Moogis is the brainchild of Allmans drummer Butch Trucks, who was spruiking this concert webcast idea a few years back, and actually got it off the ground in 2009, delivering a live video stream of the shows from that year's run, including two nights where Eric Clapton sat in with the band.

That's another point. The extended season is an ideal setting for various guests to turn up unannounced. They were thin on the ground last year, but 2009's run featured, among others:

Taj Mahal, Levon Helm, Johnny Winter, Los Lobos' Cesar Rojas and David Hidalgo, Buddy Guy, The Asbury Jukes Horns, Bruce Willis, Boz Scaggs, John Hammond, Susan Tedeschi, Sheryl Crow, Eric Clapton, Bruce Hornsby, Southside Johnny, Jimmy Smith, Bernard Purdie, Sonny Landreth, and Bob Weir and Phil Lesh from the Grateful Dead.

As far as guests go, it's a wait and see thing, and you won't know who's there until they turn up in the spotlight.

I'd looked at Moogis for 2009, but suspected that the stream wouldn't play nicely with northern Australia's telecommunications infrastructure. As a result I watched the set-lists appear on the Allman mailing list, read the comments from the attendees and bought a couple of nights' shows through Munck Music.

A change of ISP at the end of 2009, however, produced much faster download speeds. When the early bird special offer came out at the beginning of 2010 I had a go at the Video Preview on the website and was pleasantly surprised to find that, yes, it worked pretty well, delivering a steady stream of video and CD-quality sound.

Paying up delivers access to archived shows, so I was belatedly able to watch the Clapton sit-ins while I waited for last year's run to roll around.

Now, this was a gamble since I'd been watching archived shows in non-peak time as far as the USA's concerned, so I was resigned to the fact that I mightn’t be able to get the live feed when it counted, but nothing ventured, nothing gained...

The first night, as it turned out, was a major disaster, and my initial reaction was an I thought so as the stream delivered staccato bursts of video and sound that weren't always in sync, but subsequent investigations revealed that the glitches were a global issue rather than the result of inadequacies in the local copper network, and the remaining nights in the run ran through close to glitch-free.

That meant that for much of a fortnight I sitting down around eleven-thirty in the morning to catch a show from the other side of the world live in my living room.
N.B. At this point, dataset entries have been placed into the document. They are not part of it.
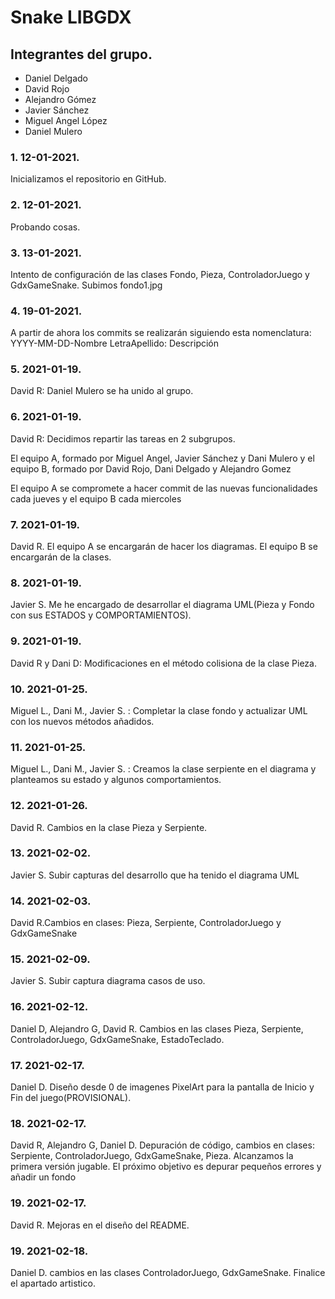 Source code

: # Snake LIBGDX

## Integrantes del grupo. <br>

<ul>
<li>Daniel Delgado</li>
<li>David Rojo</li>
<li>Alejandro Gómez</li>
<li>Javier Sánchez</li>
<li>Miguel Angel López</li>
<li>Daniel Mulero</li>
</ul>


### 1. 12-01-2021. <br>
Inicializamos el repositorio en GitHub.
### 2. 12-01-2021. <br>
Probando cosas.
### 3. 13-01-2021. <br>
Intento de configuración de las clases Fondo, Pieza, ControladorJuego y GdxGameSnake. Subimos fondo1.jpg
### 4. 19-01-2021. <br>
A partir de ahora los commits se realizarán siguiendo esta nomenclatura: YYYY-MM-DD-Nombre LetraApellido: Descripción
### 5. 2021-01-19. <br>
David R: Daniel Mulero se ha unido al grupo.
### 6. 2021-01-19. <br>
David R: Decidimos repartir las tareas en 2 subgrupos.

El equipo A, formado por Miguel Angel, Javier Sánchez y Dani Mulero y el equipo B, formado por David Rojo, Dani Delgado y Alejandro Gomez

El equipo A se compromete a hacer commit de las nuevas funcionalidades cada jueves y el equipo B cada miercoles
### 7. 2021-01-19.  <br>
David R. El equipo A se encargarán de hacer los diagramas. El equipo B se encargarán de la clases.
### 8. 2021-01-19. <br>
Javier S. Me he encargado de desarrollar el diagrama UML(Pieza y Fondo con sus ESTADOS y COMPORTAMIENTOS).
### 9. 2021-01-19. <br>
David R y Dani D: Modificaciones en el método colisiona de la clase Pieza.
### 10. 2021-01-25. <br>
Miguel L., Dani M., Javier S. : Completar la clase fondo y actualizar UML con los nuevos métodos añadidos.
### 11. 2021-01-25. <br>
Miguel L., Dani M., Javier S. : Creamos la clase serpiente en el diagrama y planteamos su estado y algunos comportamientos.
### 12. 2021-01-26. <br>
David R. Cambios en la clase Pieza y Serpiente.
### 13. 2021-02-02. <br>
Javier S. Subir capturas del desarrollo que ha tenido el diagrama UML
### 14. 2021-02-03. <br>
David R.Cambios en clases: Pieza, Serpiente, ControladorJuego y GdxGameSnake
### 15. 2021-02-09. <br>
Javier S. Subir captura diagrama casos de uso.
### 16. 2021-02-12. <br>
Daniel D, Alejandro G, David R. Cambios en las clases Pieza, Serpiente, ControladorJuego, GdxGameSnake, EstadoTeclado.
### 17. 2021-02-17. <br>
Daniel D. Diseño desde 0 de imagenes PixelArt para la pantalla de Inicio y Fin del juego(PROVISIONAL).
### 18. 2021-02-17. <br>
David R, Alejandro G, Daniel D. Depuración de código, cambios en clases: Serpiente, ControladorJuego, GdxGameSnake, Pieza. Alcanzamos la primera versión jugable. El próximo objetivo es depurar pequeños errores y añadir un fondo
### 19. 2021-02-17. <br>
David R. Mejoras en el diseño del README.
### 19. 2021-02-18. <br>
Daniel D. cambios en las clases ControladorJuego, GdxGameSnake. Finalice el apartado artistico.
Eleven-thirty to three in the afternoon might not be optimum timing for everybody, of course, but given the fact that they play Thursday/ Friday/ Saturday and Monday/Tuesday (New York time, so move each of those a day forward) that means this year's run will extend onto three weekends, and there's always the possibility of catching the archived footage if you have issues with minor inconveniences like work.

A $US225 outlay (up to 1 February, after that it's $250) should deliver the Beacon run, plus webcasts from the two nights of the Wanee Festival in Florida the following month plus access to all the archived shows from the last two years. Beacon alone $175/$200, Wanee alone $100/$125.

If interested, I strongly advise trying the preview video, and being prepared for disappointment, but at around the price of a decent bottle of wine per night, I think it's a risk worth taking.

And, in around nine hundred words talking about the current incarnation of the ABB, I’ve managed to avoid mentioning Derek Trucks, the no-longer an up-and-coming purveyor of guitar pyrotechnics we’re off to see in Sydney just before Easter.